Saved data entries
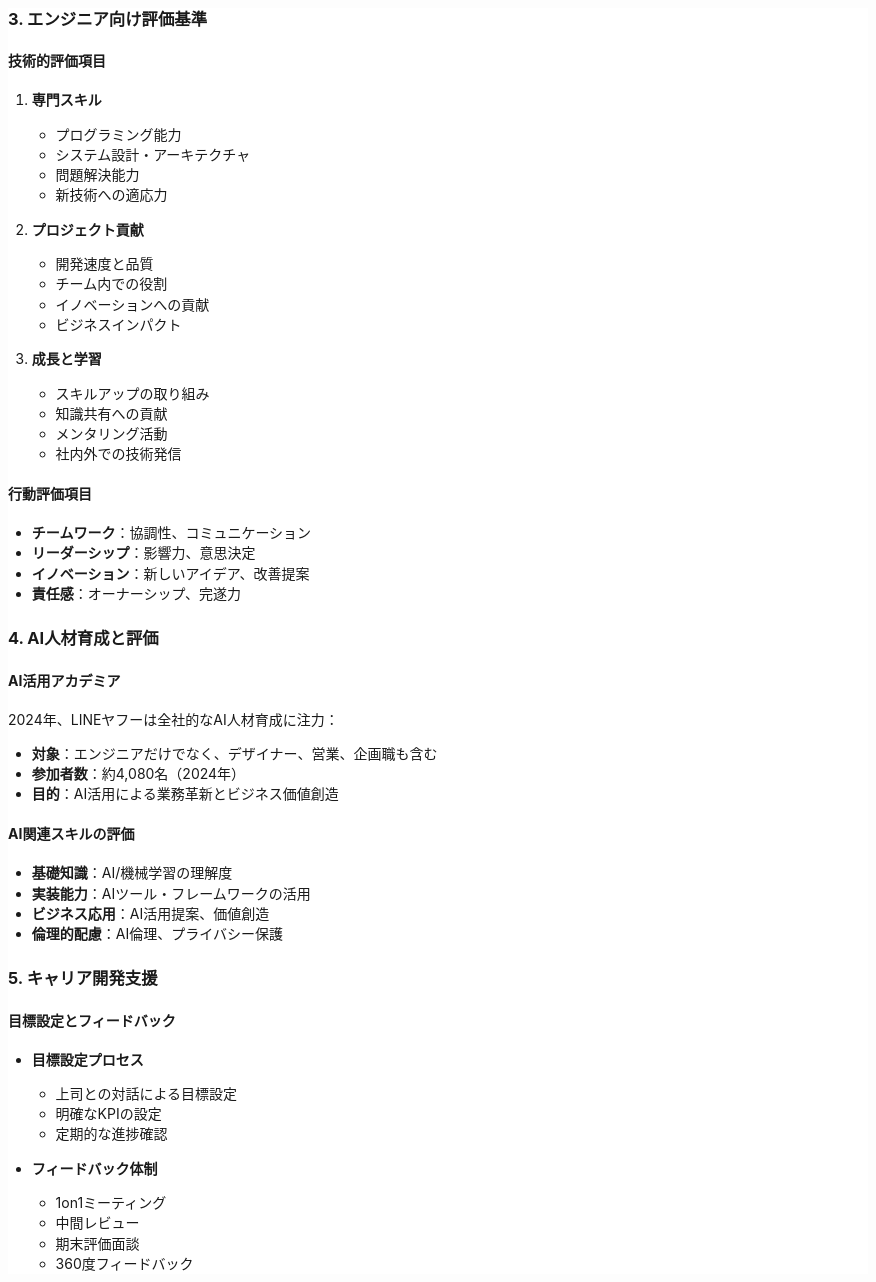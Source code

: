 ### 3. エンジニア向け評価基準

#### 技術的評価項目
1. **専門スキル**
   - プログラミング能力
   - システム設計・アーキテクチャ
   - 問題解決能力
   - 新技術への適応力

2. **プロジェクト貢献**
   - 開発速度と品質
   - チーム内での役割
   - イノベーションへの貢献
   - ビジネスインパクト

3. **成長と学習**
   - スキルアップの取り組み
   - 知識共有への貢献
   - メンタリング活動
   - 社内外での技術発信

#### 行動評価項目
- **チームワーク**：協調性、コミュニケーション
- **リーダーシップ**：影響力、意思決定
- **イノベーション**：新しいアイデア、改善提案
- **責任感**：オーナーシップ、完遂力

### 4. AI人材育成と評価

#### AI活用アカデミア
2024年、LINEヤフーは全社的なAI人材育成に注力：

- **対象**：エンジニアだけでなく、デザイナー、営業、企画職も含む
- **参加者数**：約4,080名（2024年）
- **目的**：AI活用による業務革新とビジネス価値創造

#### AI関連スキルの評価
- **基礎知識**：AI/機械学習の理解度
- **実装能力**：AIツール・フレームワークの活用
- **ビジネス応用**：AI活用提案、価値創造
- **倫理的配慮**：AI倫理、プライバシー保護

### 5. キャリア開発支援

#### 目標設定とフィードバック
- **目標設定プロセス**
  - 上司との対話による目標設定
  - 明確なKPIの設定
  - 定期的な進捗確認

- **フィードバック体制**
  - 1on1ミーティング
  - 中間レビュー
  - 期末評価面談
  - 360度フィードバック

**WHAT YOU HAVE TO DO:** Through the line containing "- **ビジネス応用**：AI活用提案、価値創造" and no further, restate the data above word for word from its first line, leaving out pictures.

**ANSWER TO THE EXERCISE:**
Source code

: ### 3. エンジニア向け評価基準

#### 技術的評価項目
1. **専門スキル**
   - プログラミング能力
   - システム設計・アーキテクチャ
   - 問題解決能力
   - 新技術への適応力

2. **プロジェクト貢献**
   - 開発速度と品質
   - チーム内での役割
   - イノベーションへの貢献
   - ビジネスインパクト

3. **成長と学習**
   - スキルアップの取り組み
   - 知識共有への貢献
   - メンタリング活動
   - 社内外での技術発信

#### 行動評価項目
- **チームワーク**：協調性、コミュニケーション
- **リーダーシップ**：影響力、意思決定
- **イノベーション**：新しいアイデア、改善提案
- **責任感**：オーナーシップ、完遂力

### 4. AI人材育成と評価

#### AI活用アカデミア
2024年、LINEヤフーは全社的なAI人材育成に注力：

- **対象**：エンジニアだけでなく、デザイナー、営業、企画職も含む
- **参加者数**：約4,080名（2024年）
- **目的**：AI活用による業務革新とビジネス価値創造

#### AI関連スキルの評価
- **基礎知識**：AI/機械学習の理解度
- **実装能力**：AIツール・フレームワークの活用
- **ビジネス応用**：AI活用提案、価値創造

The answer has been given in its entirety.